Standing stone, Kilkinnikin, Co. Cork
Co. Cork |
Stone Monuments
A single stone rising from level pasture above Blackball Head, on the Cork coast, is easy to walk past without a second thought.
Look more closely, though, and the ground around its base gives something away: the tops of packing-stones are still visible, the ancient wedging material used to keep the upright stable when it was first erected, presumably thousands of years ago. That kind of quiet, accidental survival is what makes a site like this worth pausing over.

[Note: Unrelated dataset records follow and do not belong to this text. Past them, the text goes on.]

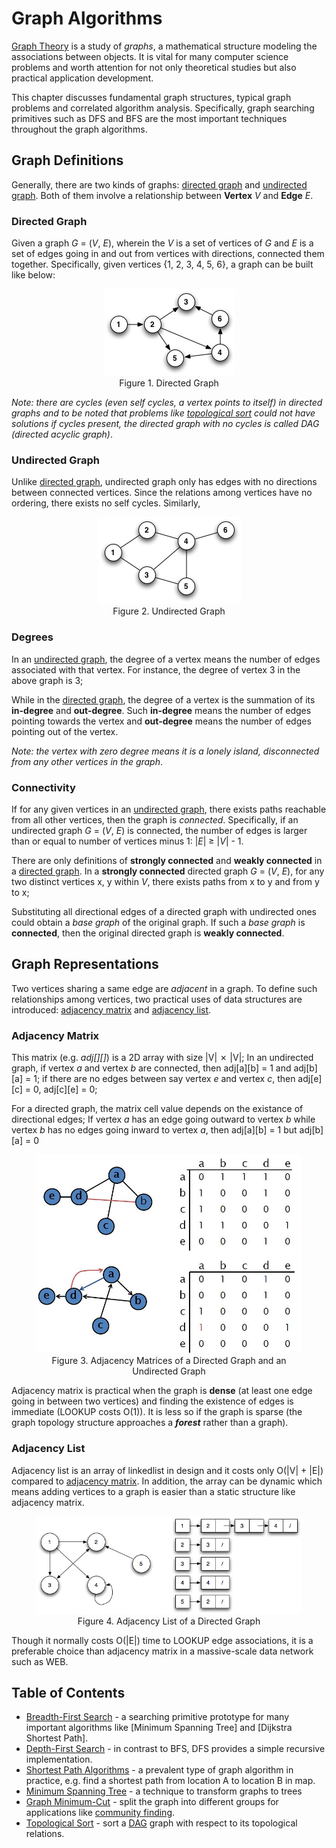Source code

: # Graph Algorithms

[Graph Theory](https://en.wikipedia.org/wiki/Graph_theory) is a study of _graphs_, a mathematical structure modeling the associations between objects. It is vital for many computer science problems and worth attention for not only theoretical studies but also practical application development.

This chapter discusses fundamental graph structures, typical graph problems and correlated algorithm analysis. Specifically, graph searching primitives such as DFS and BFS are the most important techniques throughout the graph algorithms.

## Graph Definitions

Generally, there are two kinds of graphs: [directed graph](#directed-graph) and [undirected graph](#undirected-graph). Both of them involve a relationship between **Vertex** _V_ and **Edge** _E_.

### Directed Graph

Given a graph _G_ = (_V_, _E_), wherein the _V_ is a set of vertices of _G_ and _E_ is a set of edges going in and out from vertices with directions, connected them together. Specifically, given vertices {1, 2, 3, 4, 5, 6}, a graph can be built like below:

<figure style="text-align:center">
  <img src="../images/directed-graph.png" />
  <figcaption>Figure 1. Directed Graph</figcaption>
</figure>

_Note: there are cycles (even self cycles, a vertex points to itself) in directed graphs and to be noted that problems like [topological sort](topological-sort.md) could not have solutions if cycles present, the directed graph with no cycles is called DAG (directed acyclic graph)_.

### Undirected Graph

Unlike [directed graph](#directed-graph), undirected graph only has edges with no directions between connected vertices. Since the relations among vertices have no ordering, there exists no self cycles. Similarly,

<figure style="text-align:center">
  <img src="../images/undirected-graph.png" />
  <figcaption>Figure 2. Undirected Graph</figcaption>
</figure>

### Degrees

In an [undirected graph](#undirected-graph), the degree of a vertex means the number of edges associated with that vertex. For instance, the degree of vertex 3 in the above graph is 3;

While in the [directed graph](#directed-graph), the degree of a vertex is the summation of its **in-degree** and **out-degree**. Such **in-degree** means the number of edges pointing towards the vertex and **out-degree** means the number of edges pointing out of the vertex.

_Note: the vertex with zero degree means it is a lonely island, disconnected from any other vertices in the graph_.

### Connectivity

If for any given vertices in an [undirected graph](#undirected-graph), there exists paths reachable from all other vertices, then the graph is _connected_. Specifically, if an undirected graph _G_ = (_V_, _E_) is connected, the number of edges is larger than or equal to number of vertices minus 1: |_E_| &ge; |_V_| - 1.

There are only definitions of **strongly connected** and **weakly connected** in a [directed graph](#directed-graph). In a **strongly connected** directed graph _G_ = (_V_, _E_), for any two distinct vertices x, y within _V_, there exists paths from x to y and from y to x;

Substituting all directional edges of a directed graph with undirected ones could obtain a _base graph_ of the original graph. If such a _base graph_ is **connected**, then the original directed graph is **weakly connected**.

## Graph Representations

Two vertices sharing a same edge are _adjacent_ in a graph. To define such relationships among vertices, two practical uses of data structures are introduced: [adjacency matrix](#adjacency-matrix) and [adjacency list](#adjacency-list).

### Adjacency Matrix

This matrix (e.g. _adj[][]_) is a 2D array with size |V| &cross; |V|; In an undirected graph, if vertex _a_ and vertex _b_ are connected, then adj[a][b] = 1 and adj[b][a] = 1; if there are no edges between say vertex _e_ and vertex _c_, then adj[e][c] = 0, adj[c][e] = 0;

For a directed graph, the matrix cell value depends on the existance of directional edges; If vertex _a_ has an edge going outward to vertex _b_ while vertex _b_ has no edges going inward to vertex _a_, then adj[a][b] = 1 but adj[b][a] = 0

<figure style="text-align:center">
  <img src="../images/adjacency-matrix.jpg" />
  <figcaption>Figure 3. Adjacency Matrices of a Directed Graph and an Undirected Graph</figcaption>
</figure>

Adjacency matrix is practical when the graph is **dense** (at least one edge going in between two vertices) and finding the existence of edges is immediate (LOOKUP costs &Omicron;(1)). It is less so if the graph is sparse (the graph topology structure approaches a _**forest**_ rather than a graph).

### Adjacency List

Adjacency list is an array of linkedlist in design and it costs only &Omicron;(|V| + |E|) compared to [adjacency matrix](#adjacency-matrix). In addition, the array can be dynamic which means adding vertices to a graph is easier than a static structure like adjacency matrix.

<figure style="text-align:center">
  <img src="../images/adjacency-list.png" />
  </figcaption>Figure 4. Adjacency List of a Directed Graph</figcaption>
</figure>

Though it normally costs &Omicron;(|E|) time to LOOKUP edge associations, it is a preferable choice than adjacency matrix in a massive-scale data network such as WEB.

## Table of Contents

* [Breadth-First Search](../searching/graph-search.md) - a searching primitive prototype for many important algorithms like [Minimum Spanning Tree] and [Dijkstra Shortest Path].
* [Depth-First Search](../searching/graph-search.md) - in contrast to BFS, DFS provides a simple recursive implementation.
* [Shortest Path Algorithms](shortest-path.md) - a prevalent type of graph algorithm in practice, e.g. find a shortest path from location A to location B in map.
* [Minimum Spanning Tree](minimum-spanning-tree.md) - a technique to transform graphs to trees
* [Graph Minimum-Cut](minimum-cut.md) - split the graph into different groups for applications like [community finding](https://en.wikipedia.org/wiki/Community_structure#Algorithms_for_finding_communities).
* [Topological Sort](topological-sort.md) - sort a [DAG](#directed-graph) graph with respect to its topological relations.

The stone itself is modest by the standards of prehistoric monuments: 1.5 metres long and around 28 centimetres wide, standing to a height of 1.3 metres, with an irregular cross-section rather than a neatly dressed profile. It is orientated roughly SSW to NNE, an alignment that may or may not have been intentional, though deliberate orientation is common enough among Irish standing stones to make the question worth asking. Standing stones, which date broadly to the Bronze Age in Ireland, were erected singly or in small groupings for purposes that remain genuinely uncertain; ritual, territorial marking, and commemoration have all been proposed. What gives this particular example an added layer of interest is its immediate surroundings. Just one metre to the north-east lies the remains of a hut site, a low circular or oval earthwork marking where a structure once stood. The proximity is unlikely to be accidental, though whether the two features are contemporary or separated by centuries is not something the ground surface alone can settle.